Machine learning in practice – from PyTorch model to Kubeflow in the cloud for BigData. Eugeny Shtoltc

Machine learning in practice – from PyTorch model to Kubeflow in the cloud for BigData

direction in which researchers are working in an attempt to improve in such networks is to determine the principle by which the network will decide which, for how long and how much the network will take into account the previous information in the future. Networks adopting specialized tools for storing information are called LSTM (Long-short term memory).

Not all combinations are successful, some only allow solving narrow problems. As the complexity increases, a smaller percentage of possible architectures are successful and bear their own names.

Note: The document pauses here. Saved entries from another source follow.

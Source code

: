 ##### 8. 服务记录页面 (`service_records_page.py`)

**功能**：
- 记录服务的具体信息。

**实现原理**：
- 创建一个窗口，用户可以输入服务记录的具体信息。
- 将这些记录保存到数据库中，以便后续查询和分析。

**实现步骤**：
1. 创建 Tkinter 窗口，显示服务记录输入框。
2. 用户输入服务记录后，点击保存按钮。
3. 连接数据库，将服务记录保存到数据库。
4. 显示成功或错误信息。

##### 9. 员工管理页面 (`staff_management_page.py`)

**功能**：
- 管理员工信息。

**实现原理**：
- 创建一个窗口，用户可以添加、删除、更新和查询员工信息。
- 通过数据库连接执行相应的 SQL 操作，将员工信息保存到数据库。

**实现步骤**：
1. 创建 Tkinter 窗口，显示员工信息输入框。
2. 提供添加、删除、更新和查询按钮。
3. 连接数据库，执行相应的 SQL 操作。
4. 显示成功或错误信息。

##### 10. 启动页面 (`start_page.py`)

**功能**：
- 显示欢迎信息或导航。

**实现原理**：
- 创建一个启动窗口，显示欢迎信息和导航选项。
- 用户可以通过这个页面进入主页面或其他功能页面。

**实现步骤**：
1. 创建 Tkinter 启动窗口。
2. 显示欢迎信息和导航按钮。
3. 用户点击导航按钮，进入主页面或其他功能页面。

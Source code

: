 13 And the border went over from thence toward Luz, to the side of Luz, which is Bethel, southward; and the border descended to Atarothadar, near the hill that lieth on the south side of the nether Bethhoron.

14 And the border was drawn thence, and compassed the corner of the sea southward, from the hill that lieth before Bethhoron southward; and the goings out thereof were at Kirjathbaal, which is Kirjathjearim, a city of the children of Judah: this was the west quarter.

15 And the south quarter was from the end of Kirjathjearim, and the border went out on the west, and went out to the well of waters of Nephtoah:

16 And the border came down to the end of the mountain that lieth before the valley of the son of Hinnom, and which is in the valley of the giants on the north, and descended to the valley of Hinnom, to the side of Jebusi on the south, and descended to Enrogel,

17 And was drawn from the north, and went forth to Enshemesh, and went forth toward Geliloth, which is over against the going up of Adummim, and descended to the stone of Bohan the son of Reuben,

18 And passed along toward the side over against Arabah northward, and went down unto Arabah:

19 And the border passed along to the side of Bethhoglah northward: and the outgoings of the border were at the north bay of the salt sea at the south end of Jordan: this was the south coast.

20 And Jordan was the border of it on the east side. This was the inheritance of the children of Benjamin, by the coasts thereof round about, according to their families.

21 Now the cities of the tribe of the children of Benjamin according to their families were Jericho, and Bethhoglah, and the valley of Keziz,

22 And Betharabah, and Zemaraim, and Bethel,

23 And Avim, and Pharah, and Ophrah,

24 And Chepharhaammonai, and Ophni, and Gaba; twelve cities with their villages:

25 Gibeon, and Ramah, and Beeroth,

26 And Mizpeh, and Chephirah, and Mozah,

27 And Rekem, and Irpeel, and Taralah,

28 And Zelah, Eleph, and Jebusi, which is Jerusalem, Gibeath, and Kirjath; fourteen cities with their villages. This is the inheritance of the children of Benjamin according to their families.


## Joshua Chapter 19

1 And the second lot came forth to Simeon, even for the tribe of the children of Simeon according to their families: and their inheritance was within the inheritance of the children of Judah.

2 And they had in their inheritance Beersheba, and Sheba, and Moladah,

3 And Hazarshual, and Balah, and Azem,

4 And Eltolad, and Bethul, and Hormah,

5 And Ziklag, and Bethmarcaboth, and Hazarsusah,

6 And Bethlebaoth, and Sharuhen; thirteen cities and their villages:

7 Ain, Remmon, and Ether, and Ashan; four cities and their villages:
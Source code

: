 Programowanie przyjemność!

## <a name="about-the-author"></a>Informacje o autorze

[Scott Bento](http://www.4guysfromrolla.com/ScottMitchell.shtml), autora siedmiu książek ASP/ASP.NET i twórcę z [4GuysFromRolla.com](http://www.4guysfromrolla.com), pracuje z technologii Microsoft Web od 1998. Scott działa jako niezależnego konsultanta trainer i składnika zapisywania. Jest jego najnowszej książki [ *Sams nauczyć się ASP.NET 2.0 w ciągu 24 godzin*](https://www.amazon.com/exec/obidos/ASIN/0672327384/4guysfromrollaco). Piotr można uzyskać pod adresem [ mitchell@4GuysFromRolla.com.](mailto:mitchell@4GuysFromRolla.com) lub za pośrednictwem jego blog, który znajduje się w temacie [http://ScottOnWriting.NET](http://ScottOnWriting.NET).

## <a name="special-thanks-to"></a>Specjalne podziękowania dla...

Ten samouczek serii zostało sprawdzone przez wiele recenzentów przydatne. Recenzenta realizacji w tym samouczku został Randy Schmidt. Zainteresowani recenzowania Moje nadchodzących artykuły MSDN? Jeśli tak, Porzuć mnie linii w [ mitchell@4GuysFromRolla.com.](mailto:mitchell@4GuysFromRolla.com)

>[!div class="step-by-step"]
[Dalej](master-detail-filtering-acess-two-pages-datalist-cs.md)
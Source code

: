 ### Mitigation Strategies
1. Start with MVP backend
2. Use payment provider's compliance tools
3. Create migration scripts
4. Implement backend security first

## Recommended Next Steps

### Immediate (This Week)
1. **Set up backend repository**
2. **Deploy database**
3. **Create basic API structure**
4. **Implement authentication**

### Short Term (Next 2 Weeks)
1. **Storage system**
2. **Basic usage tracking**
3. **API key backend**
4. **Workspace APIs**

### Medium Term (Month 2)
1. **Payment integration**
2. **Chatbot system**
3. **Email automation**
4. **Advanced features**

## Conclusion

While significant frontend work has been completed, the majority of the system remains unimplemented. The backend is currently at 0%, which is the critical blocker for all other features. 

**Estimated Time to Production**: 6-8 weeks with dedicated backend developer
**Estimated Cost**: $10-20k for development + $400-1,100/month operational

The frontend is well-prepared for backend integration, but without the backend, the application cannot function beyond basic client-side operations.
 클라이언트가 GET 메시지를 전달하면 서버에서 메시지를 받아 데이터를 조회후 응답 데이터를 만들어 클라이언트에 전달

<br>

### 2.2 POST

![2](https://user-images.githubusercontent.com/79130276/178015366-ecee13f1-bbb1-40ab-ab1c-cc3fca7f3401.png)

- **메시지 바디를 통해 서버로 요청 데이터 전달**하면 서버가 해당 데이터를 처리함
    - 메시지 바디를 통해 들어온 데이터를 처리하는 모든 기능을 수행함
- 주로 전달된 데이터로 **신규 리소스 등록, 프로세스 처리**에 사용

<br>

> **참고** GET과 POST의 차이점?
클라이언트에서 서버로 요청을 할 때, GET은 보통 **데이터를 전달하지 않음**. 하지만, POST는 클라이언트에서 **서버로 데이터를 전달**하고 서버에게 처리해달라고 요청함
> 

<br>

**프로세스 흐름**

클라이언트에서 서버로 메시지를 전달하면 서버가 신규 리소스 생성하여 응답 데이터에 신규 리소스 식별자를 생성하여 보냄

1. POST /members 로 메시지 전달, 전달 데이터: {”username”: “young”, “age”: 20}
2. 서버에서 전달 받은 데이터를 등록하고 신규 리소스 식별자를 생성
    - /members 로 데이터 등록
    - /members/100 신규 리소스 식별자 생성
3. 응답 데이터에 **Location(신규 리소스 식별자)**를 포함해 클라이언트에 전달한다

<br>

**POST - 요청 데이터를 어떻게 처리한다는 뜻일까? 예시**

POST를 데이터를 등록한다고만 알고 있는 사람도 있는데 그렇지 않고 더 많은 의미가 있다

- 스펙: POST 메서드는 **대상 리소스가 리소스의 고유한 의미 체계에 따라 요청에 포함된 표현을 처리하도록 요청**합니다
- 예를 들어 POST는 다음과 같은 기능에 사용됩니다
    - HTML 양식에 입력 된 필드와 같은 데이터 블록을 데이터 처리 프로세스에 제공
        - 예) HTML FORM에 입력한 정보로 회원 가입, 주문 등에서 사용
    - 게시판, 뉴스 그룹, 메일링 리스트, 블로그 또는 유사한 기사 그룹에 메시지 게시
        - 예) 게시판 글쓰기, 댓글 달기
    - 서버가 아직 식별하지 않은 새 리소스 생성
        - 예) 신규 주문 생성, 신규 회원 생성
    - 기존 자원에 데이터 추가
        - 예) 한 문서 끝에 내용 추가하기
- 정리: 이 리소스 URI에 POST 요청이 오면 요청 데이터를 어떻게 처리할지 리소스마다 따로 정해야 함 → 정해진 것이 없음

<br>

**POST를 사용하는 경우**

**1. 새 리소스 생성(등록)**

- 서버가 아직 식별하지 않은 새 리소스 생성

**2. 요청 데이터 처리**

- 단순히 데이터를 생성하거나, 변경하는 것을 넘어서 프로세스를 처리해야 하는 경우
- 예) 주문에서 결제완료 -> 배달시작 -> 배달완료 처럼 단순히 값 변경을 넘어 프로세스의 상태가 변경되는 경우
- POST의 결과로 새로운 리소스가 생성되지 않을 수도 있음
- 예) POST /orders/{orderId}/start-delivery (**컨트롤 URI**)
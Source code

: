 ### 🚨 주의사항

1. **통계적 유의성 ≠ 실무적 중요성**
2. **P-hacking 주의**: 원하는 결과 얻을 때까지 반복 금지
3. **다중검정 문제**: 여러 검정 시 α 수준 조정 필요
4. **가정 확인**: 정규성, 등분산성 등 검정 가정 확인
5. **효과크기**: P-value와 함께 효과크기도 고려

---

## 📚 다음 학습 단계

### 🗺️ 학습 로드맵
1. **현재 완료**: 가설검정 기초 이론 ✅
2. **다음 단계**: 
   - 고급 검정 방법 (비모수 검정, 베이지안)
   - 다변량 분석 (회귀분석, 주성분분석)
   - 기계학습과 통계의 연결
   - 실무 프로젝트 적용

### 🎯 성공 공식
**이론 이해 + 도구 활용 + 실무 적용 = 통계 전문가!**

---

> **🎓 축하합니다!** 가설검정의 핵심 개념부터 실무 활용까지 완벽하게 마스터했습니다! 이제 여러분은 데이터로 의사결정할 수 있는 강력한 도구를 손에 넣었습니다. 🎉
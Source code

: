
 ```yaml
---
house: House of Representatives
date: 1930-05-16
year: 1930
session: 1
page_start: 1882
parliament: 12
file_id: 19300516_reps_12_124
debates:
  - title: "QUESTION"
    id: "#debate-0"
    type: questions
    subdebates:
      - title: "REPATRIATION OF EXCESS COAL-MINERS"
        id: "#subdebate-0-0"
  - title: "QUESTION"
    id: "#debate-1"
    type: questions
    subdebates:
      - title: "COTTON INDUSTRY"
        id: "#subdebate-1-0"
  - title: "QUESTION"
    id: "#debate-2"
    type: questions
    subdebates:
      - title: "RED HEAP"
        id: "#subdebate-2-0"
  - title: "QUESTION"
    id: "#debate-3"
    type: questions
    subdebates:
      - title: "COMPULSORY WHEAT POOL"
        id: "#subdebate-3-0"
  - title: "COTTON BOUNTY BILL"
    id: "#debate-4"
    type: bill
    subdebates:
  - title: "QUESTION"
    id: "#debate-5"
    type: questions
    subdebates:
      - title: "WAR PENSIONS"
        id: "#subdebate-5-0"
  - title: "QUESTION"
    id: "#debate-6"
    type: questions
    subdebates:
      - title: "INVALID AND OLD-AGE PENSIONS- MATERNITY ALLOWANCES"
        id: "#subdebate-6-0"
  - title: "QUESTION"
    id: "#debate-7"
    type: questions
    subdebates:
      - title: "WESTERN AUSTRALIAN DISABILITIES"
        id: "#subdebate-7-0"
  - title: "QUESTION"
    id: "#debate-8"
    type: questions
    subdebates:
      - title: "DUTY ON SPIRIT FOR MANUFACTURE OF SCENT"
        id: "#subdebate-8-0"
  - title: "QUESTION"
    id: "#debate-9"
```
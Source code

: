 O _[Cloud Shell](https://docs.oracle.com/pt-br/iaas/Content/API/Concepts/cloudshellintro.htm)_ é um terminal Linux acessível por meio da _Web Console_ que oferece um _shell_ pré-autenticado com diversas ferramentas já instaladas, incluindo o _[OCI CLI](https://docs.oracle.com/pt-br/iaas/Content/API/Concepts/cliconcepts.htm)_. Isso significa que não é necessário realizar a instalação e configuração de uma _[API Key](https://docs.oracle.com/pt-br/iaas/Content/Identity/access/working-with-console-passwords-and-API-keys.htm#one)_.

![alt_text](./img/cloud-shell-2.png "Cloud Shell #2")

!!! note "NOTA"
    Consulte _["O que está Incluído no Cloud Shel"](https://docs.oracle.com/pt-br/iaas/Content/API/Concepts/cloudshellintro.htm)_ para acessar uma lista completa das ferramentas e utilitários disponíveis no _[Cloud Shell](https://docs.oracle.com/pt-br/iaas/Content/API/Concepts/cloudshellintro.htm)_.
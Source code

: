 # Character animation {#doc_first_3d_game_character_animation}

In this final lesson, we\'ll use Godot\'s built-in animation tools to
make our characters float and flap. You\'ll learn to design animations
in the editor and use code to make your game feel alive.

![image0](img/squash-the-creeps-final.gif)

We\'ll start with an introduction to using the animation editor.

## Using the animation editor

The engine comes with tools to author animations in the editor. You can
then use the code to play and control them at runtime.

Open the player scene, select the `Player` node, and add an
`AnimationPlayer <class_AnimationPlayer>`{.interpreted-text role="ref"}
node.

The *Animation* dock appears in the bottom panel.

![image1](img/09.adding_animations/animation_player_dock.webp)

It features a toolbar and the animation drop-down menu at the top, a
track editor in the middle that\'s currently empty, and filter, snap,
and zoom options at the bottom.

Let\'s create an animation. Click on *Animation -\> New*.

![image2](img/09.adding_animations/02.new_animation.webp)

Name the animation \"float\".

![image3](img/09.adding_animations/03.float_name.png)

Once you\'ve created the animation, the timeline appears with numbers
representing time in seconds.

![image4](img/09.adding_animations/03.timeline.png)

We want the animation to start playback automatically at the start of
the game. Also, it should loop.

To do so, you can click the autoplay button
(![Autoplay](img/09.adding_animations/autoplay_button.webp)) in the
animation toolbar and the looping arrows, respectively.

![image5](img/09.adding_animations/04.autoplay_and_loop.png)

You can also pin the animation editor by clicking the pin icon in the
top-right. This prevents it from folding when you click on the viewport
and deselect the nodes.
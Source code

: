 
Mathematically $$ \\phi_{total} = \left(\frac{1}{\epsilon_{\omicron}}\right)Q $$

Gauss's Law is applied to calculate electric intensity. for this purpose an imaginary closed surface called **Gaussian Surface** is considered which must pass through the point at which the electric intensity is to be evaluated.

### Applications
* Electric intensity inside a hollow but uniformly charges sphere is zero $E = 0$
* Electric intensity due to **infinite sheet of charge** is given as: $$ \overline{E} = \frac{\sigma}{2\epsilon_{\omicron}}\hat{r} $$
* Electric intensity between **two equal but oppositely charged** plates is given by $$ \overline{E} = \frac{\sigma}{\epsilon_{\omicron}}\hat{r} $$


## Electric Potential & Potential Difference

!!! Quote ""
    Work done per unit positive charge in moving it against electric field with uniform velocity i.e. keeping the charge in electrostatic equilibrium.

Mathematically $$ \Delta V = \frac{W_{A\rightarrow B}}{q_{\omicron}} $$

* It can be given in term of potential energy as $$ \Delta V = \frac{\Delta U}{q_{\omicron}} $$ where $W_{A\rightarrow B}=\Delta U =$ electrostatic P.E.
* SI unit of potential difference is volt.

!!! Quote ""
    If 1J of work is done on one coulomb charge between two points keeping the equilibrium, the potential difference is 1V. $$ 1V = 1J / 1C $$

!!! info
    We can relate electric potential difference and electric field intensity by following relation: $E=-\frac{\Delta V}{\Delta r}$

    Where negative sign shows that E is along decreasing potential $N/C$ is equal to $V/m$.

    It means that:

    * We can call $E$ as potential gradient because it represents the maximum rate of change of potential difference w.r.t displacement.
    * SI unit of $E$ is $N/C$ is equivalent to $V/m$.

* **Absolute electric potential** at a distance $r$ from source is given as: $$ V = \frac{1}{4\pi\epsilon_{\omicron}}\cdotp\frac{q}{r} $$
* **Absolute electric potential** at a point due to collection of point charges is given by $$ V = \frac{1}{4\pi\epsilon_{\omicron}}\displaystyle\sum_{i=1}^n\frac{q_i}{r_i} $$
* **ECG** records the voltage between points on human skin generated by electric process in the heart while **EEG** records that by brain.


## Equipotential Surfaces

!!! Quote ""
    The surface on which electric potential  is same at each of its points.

In general, there are networks that are fundamentally different in structure and principles:

* direct distribution networks

* convolutional neural networks

* recurrent neural networks

* autoencoder (classic, thin, variational, noise canceling)

* networks of trust ("deep belief")

* generative adversarial networks – opposition of two networks: generator and evaluator

* neural Turing machines – a neural network with a block of memory

* Kohonen neural networks – for unsupervised learning

* various architectures of circular neural networks: Hopfield neural network, Markov chain, Boltzmann machine

Let us consider in more detail the most commonly used, namely, feedforward, convolutional and recurrent networks:

Direct distribution networks:

* two entrances and one exit – Percetron (P)

* two inputs, two fully connected neurons with an output and one output – Feed Forward (FF) or Redial Basics Network (RBN)

* three inputs, two layers of four fully connected neurons and two Deep Feed Forward (DFF) outputs

* deep neural networks

* extreme propagation network – a network with random connections (neural echo network)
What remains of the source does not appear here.